WHAT YOU NEED TO DO |
What lines of the data below include the word "logback"? Report them by copying each.

DATASET CONTENT |
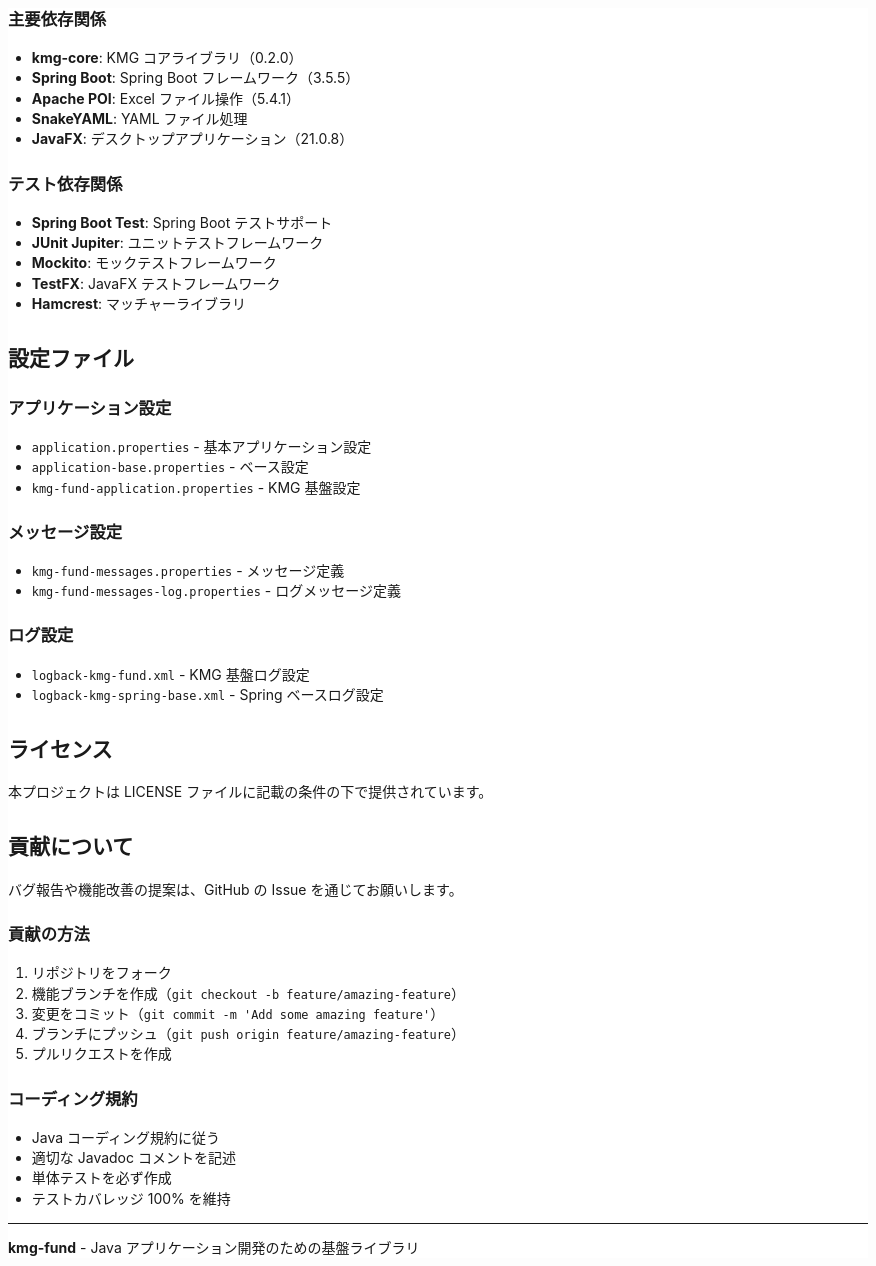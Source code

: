### 主要依存関係

- **kmg-core**: KMG コアライブラリ（0.2.0）
- **Spring Boot**: Spring Boot フレームワーク（3.5.5）
- **Apache POI**: Excel ファイル操作（5.4.1）
- **SnakeYAML**: YAML ファイル処理
- **JavaFX**: デスクトップアプリケーション（21.0.8）

### テスト依存関係

- **Spring Boot Test**: Spring Boot テストサポート
- **JUnit Jupiter**: ユニットテストフレームワーク
- **Mockito**: モックテストフレームワーク
- **TestFX**: JavaFX テストフレームワーク
- **Hamcrest**: マッチャーライブラリ

## 設定ファイル

### アプリケーション設定

- `application.properties` - 基本アプリケーション設定
- `application-base.properties` - ベース設定
- `kmg-fund-application.properties` - KMG 基盤設定

### メッセージ設定

- `kmg-fund-messages.properties` - メッセージ定義
- `kmg-fund-messages-log.properties` - ログメッセージ定義

### ログ設定

- `logback-kmg-fund.xml` - KMG 基盤ログ設定
- `logback-kmg-spring-base.xml` - Spring ベースログ設定

## ライセンス

本プロジェクトは LICENSE ファイルに記載の条件の下で提供されています。

## 貢献について

バグ報告や機能改善の提案は、GitHub の Issue を通じてお願いします。

### 貢献の方法

1. リポジトリをフォーク
2. 機能ブランチを作成（`git checkout -b feature/amazing-feature`）
3. 変更をコミット（`git commit -m 'Add some amazing feature'`）
4. ブランチにプッシュ（`git push origin feature/amazing-feature`）
5. プルリクエストを作成

### コーディング規約

- Java コーディング規約に従う
- 適切な Javadoc コメントを記述
- 単体テストを必ず作成
- テストカバレッジ 100% を維持

---

**kmg-fund** - Java アプリケーション開発のための基盤ライブラリ
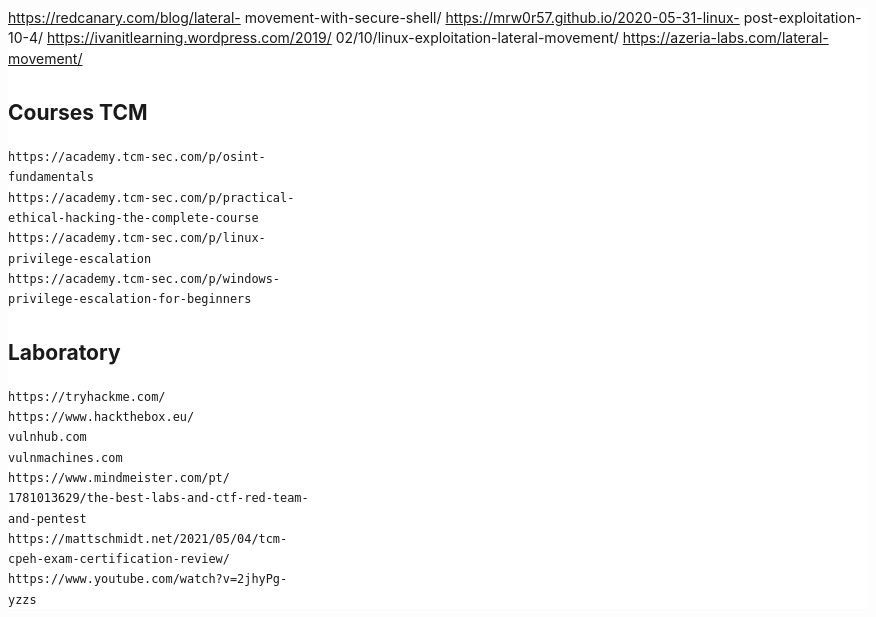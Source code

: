 https://redcanary.com/blog/lateral-
movement-with-secure-shell/
https://mrw0r57.github.io/2020-05-31-linux-
post-exploitation-10-4/
https://ivanitlearning.wordpress.com/2019/
02/10/linux-exploitation-lateral-movement/
https://azeria-labs.com/lateral-movement/

## Courses TCM

```
https://academy.tcm-sec.com/p/osint-
fundamentals
https://academy.tcm-sec.com/p/practical-
ethical-hacking-the-complete-course
https://academy.tcm-sec.com/p/linux-
privilege-escalation
https://academy.tcm-sec.com/p/windows-
privilege-escalation-for-beginners
```
## Laboratory

```
https://tryhackme.com/
https://www.hackthebox.eu/
vulnhub.com
vulnmachines.com
https://www.mindmeister.com/pt/
1781013629/the-best-labs-and-ctf-red-team-
and-pentest
https://mattschmidt.net/2021/05/04/tcm-
cpeh-exam-certification-review/
https://www.youtube.com/watch?v=2jhyPg-
yzzs
```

TASK RESPONSE |
- `logback-kmg-fund.xml` - KMG 基盤ログ設定
- `logback-kmg-spring-base.xml` - Spring ベースログ設定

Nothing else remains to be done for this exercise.